Bytewise Development Corporation designs, develops and manufactures non-contact, industrial measurement systems and software that capture the external geometric profile of a product and analyze that data to meet measurement and/or quality control requirements.
The Company is in the process of completing the purchase price allocation based on the fair value of the tangible and intangible assets and liabilities acquired.
The description of the Purchase Agreement in this Current Report on Form 8-K is only a summary, does not purport to be complete and is qualified in its entirety by reference to the full text of the Purchase Agreement, a copy of which is filed as Exhibit 2.1 hereto and is incorporated by reference herein.
The Company issued a press release on November 23, 2011 announcing the Purchase Agreement, the complete text of which press release is filed as Exhibit 99.1 hereto and is incorporated by reference herein.

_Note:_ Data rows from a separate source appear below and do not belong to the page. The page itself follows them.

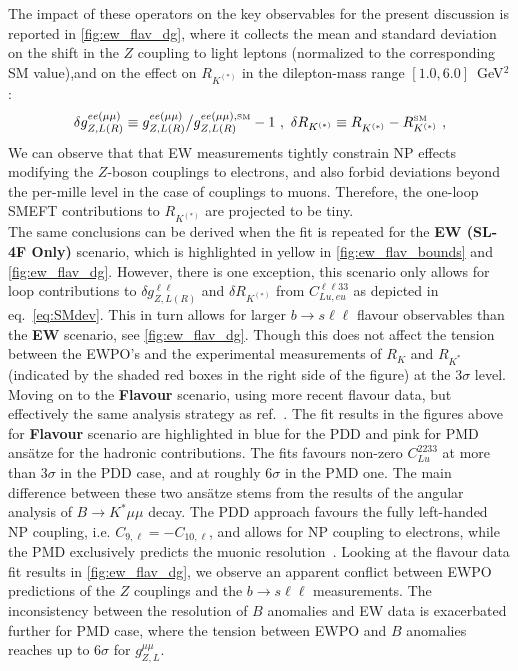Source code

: The impact of these operators on the key observables for the present discussion is reported in \autoref{fig:ew_flav_dg}, where  it collects the mean and standard deviation on the shift in the $Z$ coupling to light leptons (normalized to the corresponding SM value),and on the effect on $R_{K^{(*)}}$ in the dilepton-mass range $[1.0,6.0]$~GeV$^2$: 
\begin{equation}
	\label{eq:SMdev}
	\delta g_{Z,L(R)}^{ee(\mu\mu)} \equiv g_{Z,L(R)}^{ee(\mu\mu)}{\big/}g_{Z,L(R)}^{ee(\mu\mu),\textrm{\tiny SM}}-1  \ , \ \delta R_{K^{(*)}} \equiv R_{K^{(*)}}^{ } - R_{K^{(*)}}^{\textrm{\tiny SM}} \ ,
\end{equation}
We can observe that that EW measurements tightly constrain NP effects modifying the $Z$-boson couplings to electrons, and also forbid deviations beyond the per-mille level in the case of couplings to muons. Therefore, the one-loop SMEFT contributions to $R_{K^{(*)}}$ are projected to be tiny. \\
The same conclusions can be derived when the fit is repeated for the  {\bf EW (SL-4F Only)} scenario, which is highlighted in yellow in \autoref{fig:ew_flav_bounds} and \autoref{fig:ew_flav_dg}. However, there is one exception, this scenario only allows for loop contributions to $\delta g_{Z,L(R)}^{\ell\ell}$ and $\delta R_{K^{(*)}}$ from  $C_{Lu,eu}^{\ell \ell 3 3}$ as depicted in eq.~\eqref{eq:SMdev}. This in turn allows for larger $b \to s  \ell \ell$ flavour observables  than the {\bf EW} scenario, see \autoref{fig:ew_flav_dg}. Though this does not affect the tension between the EWPO's and the experimental measurements of  $R_K$ and $R_{K^*}$ (indicated by the shaded red boxes in the right side of the figure) at the 3$\sigma$ level.\\
Moving on to the {\bf Flavour} scenario, using more recent flavour data, but effectively the same analysis strategy as ref.~\cite{Ciuchini:2019usw}. The fit results in the figures above for {\bf Flavour} scenario are highlighted in blue for the PDD and pink for PMD ans\"atze for the hadronic contributions. The fits favours non-zero $C_{Lu}^{2233}$ at more than 3$\sigma$ in the PDD case, and at roughly 6$\sigma$ in the PMD one. The main difference between these two ans\"atze stems from the results of the angular analysis of $B \to K^{*} \mu \mu$ decay. The PDD approach favours the fully left-handed NP coupling, i.e.  $C_{9, \ell} = - C_{10, \ell}$, and allows for NP coupling to electrons, while the PMD exclusively predicts the muonic resolution~\cite{Ciuchini:2017mik,Ciuchini:2019usw}. Looking at the flavour data fit results in \autoref{fig:ew_flav_dg}, we observe an apparent conflict between EWPO predictions of the $Z$ couplings and the $b \to s \ell \ell$ measurements. The inconsistency between the resolution of $B$ anomalies and EW data is exacerbated further for PMD case, where the tension between EWPO and $B$ anomalies  reaches up to $6\sigma$ for $g^{\mu \mu}_{Z,L}$. \\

Item 9.01 Financial Statements and Exhibits
(a) Financial Statements of Business Acquired
The financial statements required by this Item 9.01(a) will be filed by amendment by no later than 71 calendar days after the date on which this Current Report on Form 8-K was due for filing.
(b)Pro Forma Financial Information
The pro forma financial information required by this Item 9.01(b) will be filed by amendment by no later than 71 calendar days after the date on which this Current Report on Form 8-K was due for filing.
(d) Exhibits
No. Description
2.1 Asset Purchase Agreement
99.1 Press Release dated November 23, 2011
SIGNATURE
Pursuant to the requirements of the Securities Exchange Act of 1934, the registrant has duly caused this report to be signed on behalf by the undersigned hereunto duly authorized.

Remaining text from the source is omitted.